Today I’m very happy to present you a guest post by a great fellow Japan blogger.
It’s Ken Seeroi from “Japanese Rule of 7“. I’m sure you’ve heard of him, and I highly recommend reading his blog. I adore his writing style. You’ll learn what life in Japan is really like – in a funny and sometimes sarcastic way. Check it out!
“I’m originally from the U.S. I first came to Japan in 2003, and started studying Japanese shortly thereafter. I moved here permanently in 2008, at which point I gave up eating cheeseburgers, wearing wrinkled t-shirts, and speaking English. This has had some mixed results, but at least my wardrobe looks fantastic and my cholesterol level is nice and low.
I spend a tremendous amount of time asking Japanese people, in Japanese, what they think about Japan, love, sex, foreigners, language, and everything else under the sun. This seems to elicit very different results than speaking in English. What I see often seems unlike the Japan depicted in books and on the net, and sometimes I wonder, What country are these people talking about? Anyway, I just try to present what I’ve learned and experienced in the most authentic way possible, so hopefully others can think about Japan in a well-rounded manner.”
This article is an insightful and slightly controversial follow-up to “Is Dating Japanese Women Really That Easy?”
1. Approaching A Japanese Woman
Sure, Just walk up and Whoops! spill a drink down her blouse. Works every time. Because actually no matter what you say or do, a certain number of them will pretend to like you. That’s the game.

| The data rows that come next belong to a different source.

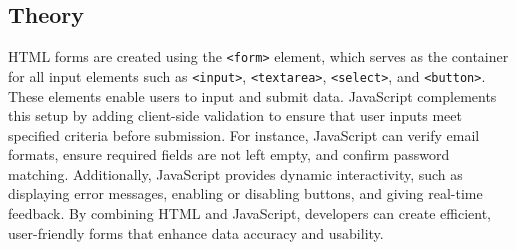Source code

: \documentclass[a4paper,9pt]{article}
\begin{document}
\subsection{Theory}
HTML forms are created using the \texttt{\textless form\textgreater} element, which serves as the container for all input elements such as \texttt{\textless input\textgreater}, \texttt{\textless textarea\textgreater}, \texttt{\textless select\textgreater}, and \texttt{\textless button\textgreater}. These elements enable users to input and submit data. JavaScript complements this setup by adding client-side validation to ensure that user inputs meet specified criteria before submission. For instance, JavaScript can verify email formats, ensure required fields are not left empty, and confirm password matching. Additionally, JavaScript provides dynamic interactivity, such as displaying error messages, enabling or disabling buttons, and giving real-time feedback. By combining HTML and JavaScript, developers can create efficient, user-friendly forms that enhance data accuracy and usability.
\end{document}
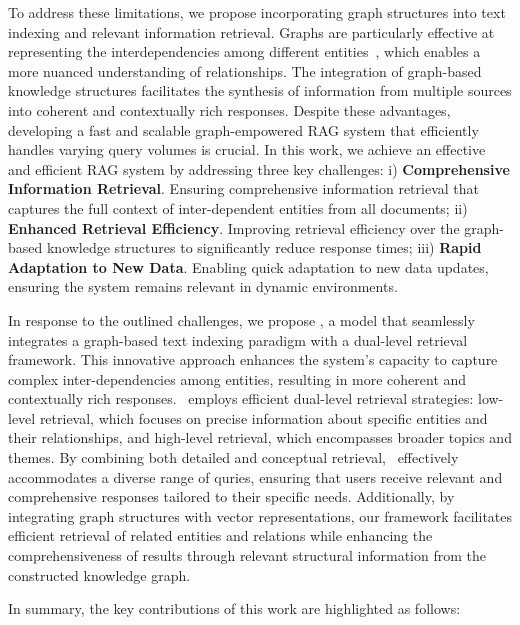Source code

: To address these limitations, we propose incorporating graph structures into text indexing and relevant information retrieval. Graphs are particularly effective at representing the interdependencies among different entities~\cite{rampavsek2022recipe}, which enables a more nuanced understanding of relationships. The integration of graph-based knowledge structures facilitates the synthesis of information from multiple sources into coherent and contextually rich responses. Despite these advantages, developing a fast and scalable graph-empowered RAG system that efficiently handles varying query volumes is crucial. In this work, we achieve an effective and efficient RAG system by addressing three key challenges: i) \textbf{Comprehensive Information Retrieval}. Ensuring comprehensive information retrieval that captures the full context of inter-dependent entities from all documents; ii) \textbf{Enhanced Retrieval Efficiency}. Improving retrieval efficiency over the graph-based knowledge structures to significantly reduce response times; iii) \textbf{Rapid Adaptation to New Data}. Enabling quick adaptation to new data updates, ensuring the system remains relevant in dynamic environments.

In response to the outlined challenges, we propose \model, a model that seamlessly integrates a graph-based text indexing paradigm with a dual-level retrieval framework. This innovative approach enhances the system's capacity to capture complex inter-dependencies among entities, resulting in more coherent and contextually rich responses. \model\ employs efficient dual-level retrieval strategies: low-level retrieval, which focuses on precise information about specific entities and their relationships, and high-level retrieval, which encompasses broader topics and themes. By combining both detailed and conceptual retrieval, \model\ effectively accommodates a diverse range of quries, ensuring that users receive relevant and comprehensive responses tailored to their specific needs. Additionally, by integrating graph structures with vector representations, our framework facilitates efficient retrieval of related entities and relations while enhancing the comprehensiveness of results through relevant structural information from the constructed knowledge graph.

In summary, the key contributions of this work are highlighted as follows:

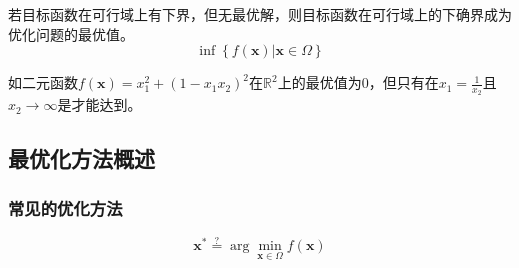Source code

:\begin{example}
    若目标函数在可行域上有下界，但无最优解，则目标函数在可行域上的下确界成为优化问题的最优值。
    \[
        \operatorname{inf}\left\{ f(\boldsymbol{x})| \boldsymbol{x}\in \Omega \right\}
    \]

    如二元函数$f(\boldsymbol{x}) = x_1^2+(1-x_1x_2)^2$在$\mathbb{R}^2$上的最优值为0，但只有在$x_1 = \frac{1}{x_2}$且$x_2\to \infty$是才能达到。
\end{example}

\subsection{最优化方法概述}
\subsubsection{常见的优化方法}
\[
    \boldsymbol{x}^* \overset{?}{=}  \arg\min\limits_{\boldsymbol{x}\in \Omega} f(\boldsymbol{x})
\]
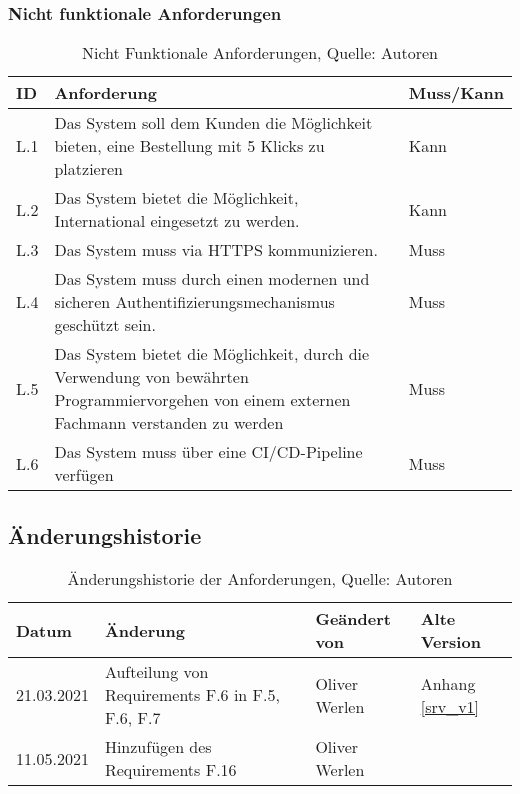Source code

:\subsubsection{Nicht funktionale Anforderungen}
\begin{table}[H]
	\setlength\extrarowheight{2pt} %
	\begin{tabularx}{\textwidth}{|l|X|l|}
		\hline
		\textbf{ID} &  \textbf{Anforderung} & \textbf{Muss/Kann}  \\
        \hline
		L.1 & Das System soll dem Kunden die Möglichkeit bieten, eine Bestellung mit 5 Klicks zu platzieren  & Kann \\
		\hline
		L.2 & Das System bietet die Möglichkeit, International eingesetzt zu werden. & Kann \\
		\hline
		L.3 & Das System muss via HTTPS kommunizieren. & Muss \\
		\hline
		L.4 & Das System muss durch einen modernen und sicheren Authentifizierungsmechanismus geschützt sein. & Muss \\
		\hline
		L.5 & Das System bietet die Möglichkeit, durch die Verwendung von bewährten Programmiervorgehen von einem externen Fachmann verstanden zu werden & Muss \\
		\hline
		L.6 & Das System muss über eine CI/CD-Pipeline verfügen & Muss \\
		\hline
	\end{tabularx}
	\caption{ \label{tbl: NichtFunktionaleAnforderungent}Nicht Funktionale Anforderungen, Quelle: Autoren}
\end{table}
\newpage
\subsection{Änderungshistorie}
\begin{table}[H]
	\setlength\extrarowheight{2pt} %
	\begin{tabularx}{\textwidth}{|l|X|l|X|}
		\hline
		\textbf{Datum} &  \textbf{Änderung} & \textbf{Geändert von} & \textbf{Alte Version}  \\
		\hline
		21.03.2021 & Aufteilung von Requirements F.6 in F.5, F.6, F.7  & Oliver Werlen & Anhang \ref{srv_v1}\\
		\hline
		11.05.2021 & Hinzufügen des Requirements F.16  & Oliver Werlen & \\
		\hline
	\end{tabularx}
	\caption{ \label{tbl: historieAnforderungen}Änderungshistorie der Anforderungen, Quelle: Autoren}
\end{table}
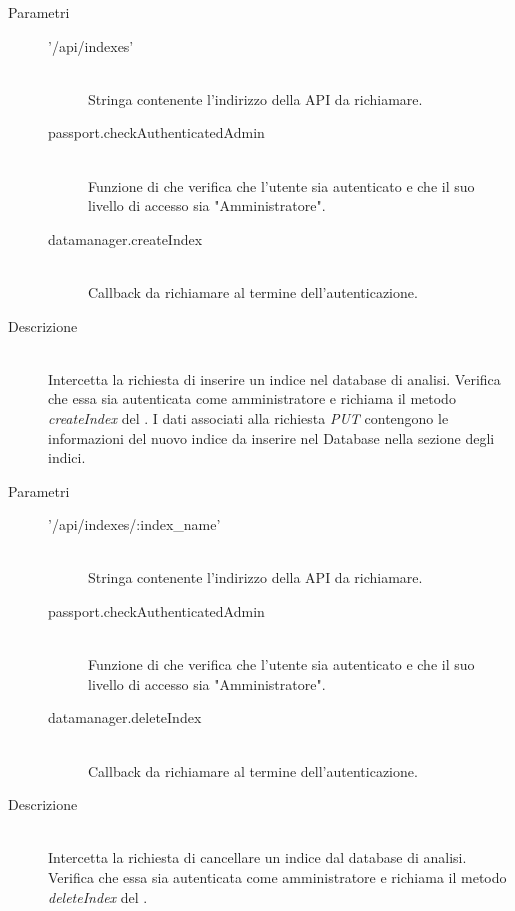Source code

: \begin{description}
\begin{description}
\begin{mldescription}
     \hfill 
    \begin{description}
    \item[Parametri] \hfill
     \begin{description}
      \item['/api/indexes'] \hfill \\
      Stringa contenente l'indirizzo della API da richiamare.
      \item[passport.checkAuthenticatedAdmin] \hfill \\
      Funzione di  che verifica che l'utente sia autenticato e che il suo livello di accesso sia "Amministratore".
      \item[datamanager.createIndex] \hfill \\
      Callback da richiamare al termine dell'autenticazione.
     \end{description}
    \item[Descrizione] \hfill \\
    Intercetta la richiesta di inserire un indice nel database di analisi. Verifica che essa sia autenticata come amministratore e richiama il metodo \textit{createIndex} del . I dati associati alla richiesta \textit{PUT} contengono le informazioni del nuovo indice da inserire nel Database nella sezione degli indici. 
    \end{description}
    
     \hfill 
 \begin{description}
    \item[Parametri] \hfill
     \begin{description}
      \item['/api/indexes/:index\_name'] \hfill \\
      Stringa contenente l'indirizzo della API da richiamare.
      \item[passport.checkAuthenticatedAdmin] \hfill \\
      Funzione di  che verifica che l'utente sia autenticato e che il suo livello di accesso sia "Amministratore".
      \item[datamanager.deleteIndex] \hfill \\
      Callback da richiamare al termine dell'autenticazione.
     \end{description}
    \item[Descrizione] \hfill \\
    Intercetta la richiesta di cancellare un indice dal database di analisi. Verifica che essa sia autenticata come amministratore e richiama il metodo \textit{deleteIndex} del .
   \end{description}
 

\end{mldescription}
\end{description}
\end{description}
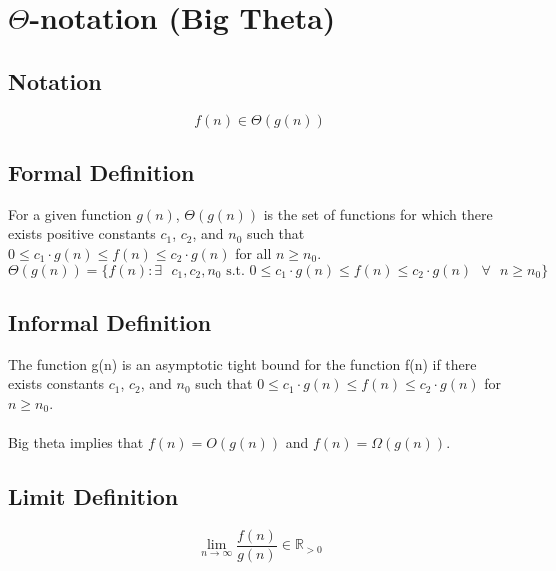 \section{$\Theta$-notation (Big Theta)}

\subsection*{Notation}
$$
f(n) \in \Theta(g(n))
$$

\subsection*{Formal Definition}
For a given function $g(n)$, $\Theta(g(n))$ is the set of functions for which there exists positive constants $c_1$, $c_2$, and $n_0$ such that $0 \leq c_1 \cdot g(n) \leq f(n) \leq c_2 \cdot g(n)$ for all $n \geq n_0$.
$$
\Theta(g(n)) = \{ f(n) : \exists \text{ } c_1, c_2, n_0 \text{ s.t. } 0 \leq c_1 \cdot g(n) \leq f(n) \leq c_2 \cdot g(n) \text{ } \forall \text{ } n \geq n_0 \}
$$

\subsection*{Informal Definition}
The function g(n) is an asymptotic tight bound for the function f(n) if there exists constants $c_1$, $c_2$, and $n_0$ such that $0 \leq c_1 \cdot g(n) \leq f(n) \leq c_2 \cdot g(n)$ for $n \geq n_0$.\\\\
Big theta implies that $f(n) = O(g(n))$ and $f(n) = \Omega(g(n))$.

\subsection*{Limit Definition}
$$
\lim\limits_{n\to\infty} \frac{f(n)}{g(n)} \in \mathbb{R}_{>0}
$$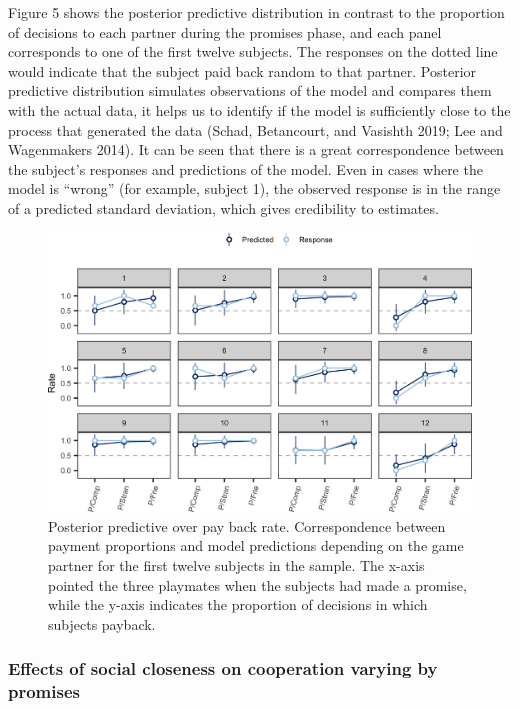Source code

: \documentclass[smallextended]{svjour3}       %
\begin{document}
Figure 5 shows the posterior predictive distribution in contrast to the
proportion of decisions to each partner during the promises phase, and
each panel corresponds to one of the first twelve subjects. The
responses on the dotted line would indicate that the subject paid back
random to that partner. Posterior predictive distribution simulates
observations of the model and compares them with the actual data, it
helps us to identify if the model is sufficiently close to the process
that generated the data (Schad, Betancourt, and Vasishth 2019; Lee and
Wagenmakers 2014). It can be seen that there is a great correspondence
between the subject's responses and predictions of the model. Even in
cases where the model is ``wrong'' (for example, subject 1), the
observed response is in the range of a predicted standard deviation,
which gives credibility to estimates.

\begin{figure}

{\centering \includegraphics[width=1\linewidth,height=0.42\textheight]{behavioral-promises_files/figure-latex/fig5-1} 

}

\caption{Posterior predictive over pay back rate. Correspondence between payment proportions and model predictions depending on the game partner for the first twelve subjects in the sample. The x-axis pointed the three playmates when the subjects had made a promise, while the y-axis indicates the proportion of decisions in which subjects payback.}\label{fig:fig5}
\end{figure}

\hypertarget{effects-of-social-closeness-on-cooperation-varying-by-promises}{%
\subsubsection{Effects of social closeness on cooperation varying by
promises}\label{effects-of-social-closeness-on-cooperation-varying-by-promises}}
\end{document}
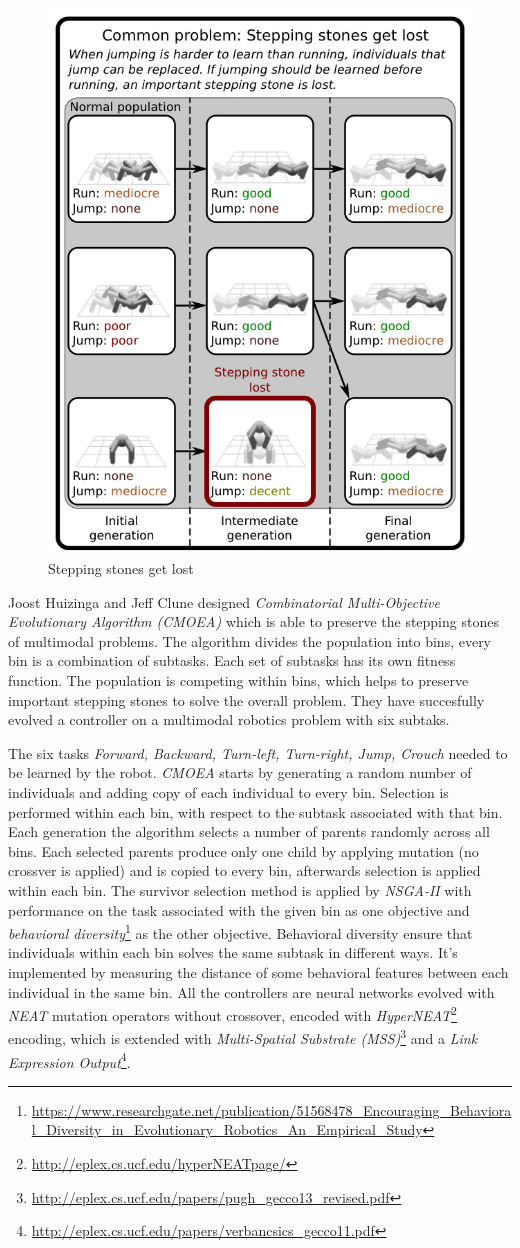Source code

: \documentclass[format=acmsmall, review=false, screen=true]{acmart}
\begin{document}
\begin{figure}[H]
  \includegraphics[width=0.46\linewidth]{img/jumping_running.JPEG}
  \caption{\label{fig:jumping_running}Stepping stones get lost}
\end{figure}

Joost Huizinga and Jeff Clune designed \emph{Combinatorial Multi-Objective Evolutionary Algorithm (CMOEA)} which is able to preserve the stepping stones of multimodal problems. The algorithm divides the population into bins, every bin is a combination of subtasks. Each set of subtasks has its own fitness function. The population is competing within bins, which helps to preserve important stepping stones to solve the overall problem. They have succesfully evolved a controller on a multimodal robotics problem with six subtaks.

The six tasks \emph{Forward, Backward, Turn-left, Turn-right, Jump, Crouch} needed to be learned by the robot. \emph{CMOEA} starts by generating a random number of individuals and adding copy of each individual to every bin. Selection is performed within each bin, with respect to the subtask associated with that bin. Each generation the algorithm selects a number of parents randomly across all bins. Each selected parents produce only one child by applying mutation (no crossver is applied) and is copied to every bin, afterwards selection is applied within each bin. The survivor selection method is applied by \emph{NSGA-II} with performance on the task associated with the given bin as one objective and \emph{behavioral diversity}\footnote{\url{https://www.researchgate.net/publication/51568478_Encouraging_Behavioral_Diversity_in_Evolutionary_Robotics_An_Empirical_Study}} as the other objective. Behavioral diversity ensure that individuals within each bin solves the same subtask in different ways. It's implemented by measuring the distance of some behavioral features between each individual in the same bin. All the controllers are neural networks evolved with \emph{NEAT} mutation operators without crossover, encoded with \emph{HyperNEAT}\footnote{\url{http://eplex.cs.ucf.edu/hyperNEATpage/}} encoding, which is extended with \emph{Multi-Spatial Substrate (MSS)}\footnote{\url{http://eplex.cs.ucf.edu/papers/pugh_gecco13_revised.pdf}} and a \emph{Link Expression Output}\footnote{\url{http://eplex.cs.ucf.edu/papers/verbancsics_gecco11.pdf}}.
\end{document}

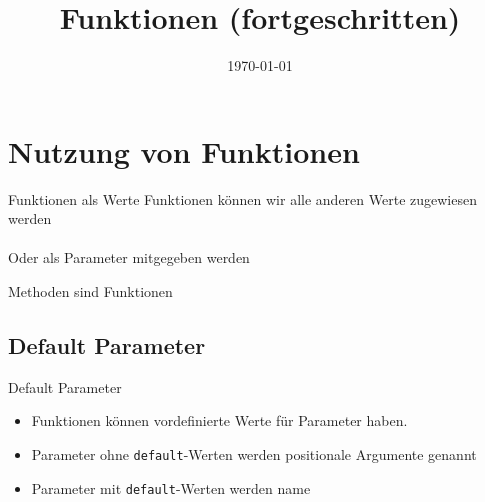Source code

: 	


\newcommand{\topic}{
	Funktionen (fortgeschritten)
}

\title{\topic}
\supertitle{\course}
\date{\today}



\maketitle

\begin{frame}
	\tableofcontents
\end{frame}


\section{Nutzung von Funktionen}
\begin{frame}[fragile]{Funktionen als Werte}
Funktionen k\"onnen wir alle anderen Werte zugewiesen werden\\


\ \\[.25cm]
Oder als Parameter mitgegeben werden\\


\end{frame}

\begin{frame}[fragile]{Methoden sind Funktionen}

\end{frame}

\subsection{Default Parameter}
\begin{frame}[fragile]{Default Parameter}
\begin{itemize}
	\item Funktionen k\"onnen vordefinierte Werte für Parameter haben.
	\item Parameter ohne \texttt{default}-Werten werden positionale Argumente genannt
	\item Parameter mit \texttt{default}-Werten werden name
\end{itemize}

\end{frame}

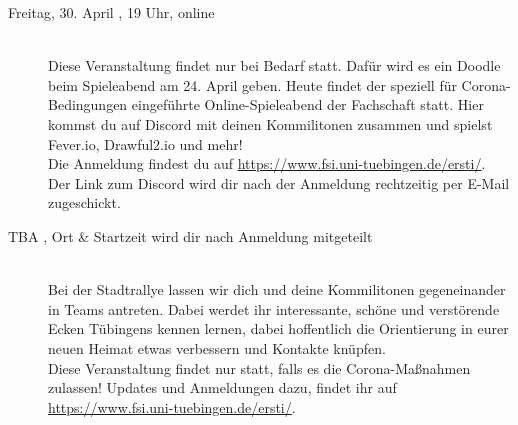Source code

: \begin{description}
\ifml
\else
    \item[Freitag, 30. April \YEAR, 19 Uhr, online]\ \\
        Diese Veranstaltung findet nur bei Bedarf statt. Dafür wird es ein Doodle beim Spieleabend am 24. April geben.
        Heute findet der speziell für Corona-Bedingungen eingeführte Online-Spieleabend der Fachschaft statt. Hier kommst du auf Discord mit deinen Kommilitonen zusammen und spielst Fever.io, Drawful2.io und mehr!\\ 
        Die Anmeldung findest du auf \url{https://www.fsi.uni-tuebingen.de/ersti/}.\\
        Der Link zum Discord wird dir nach der Anmeldung rechtzeitig per E-Mail zugeschickt.
\fi

\ifml

\else
	 \item[TBA \YEAR,  \footnotesize{Ort \& Startzeit wird dir nach Anmeldung mitgeteilt}]\ \\
	 Bei der Stadtrallye lassen wir dich und deine Kommilitonen gegeneinander in Teams antreten. Dabei werdet ihr interessante, schöne und verstörende Ecken Tübingens kennen lernen, dabei hoffentlich die Orientierung in eurer neuen Heimat etwas verbessern und Kontakte knüpfen.\\
	 Diese Veranstaltung findet nur statt, falls es die Corona-Maßnahmen zulassen! Updates und Anmeldungen dazu, findet ihr auf \url{https://www.fsi.uni-tuebingen.de/ersti/}.
\fi


\end{description}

Western women will generally let you know up front that they’re not interested in you, while Japanese women will act cute and ooh-and-ahh over you while secretly thinking you’re an idiot. Like so many interactions in Japan, things often start off promising, only to become vastly more complicated before hot dog hits bun, so to speak.
First of all, understand that very few Japanese women are interested in dating men of other races.
You’re an immigrant, and well, who wants to date those people? Of course, if you hang around in gaijin bars, then yeah, you’ll meet the one-percent of “Japanese chicks who study English.”
And they’ll come equipped with tons of stereotypical ideas about white, black, and miscellaneous brown people. They’re like, “Oh, you eat sushi rolls, and drink sake? Wow, that’s so cool!” Yeah, real cool.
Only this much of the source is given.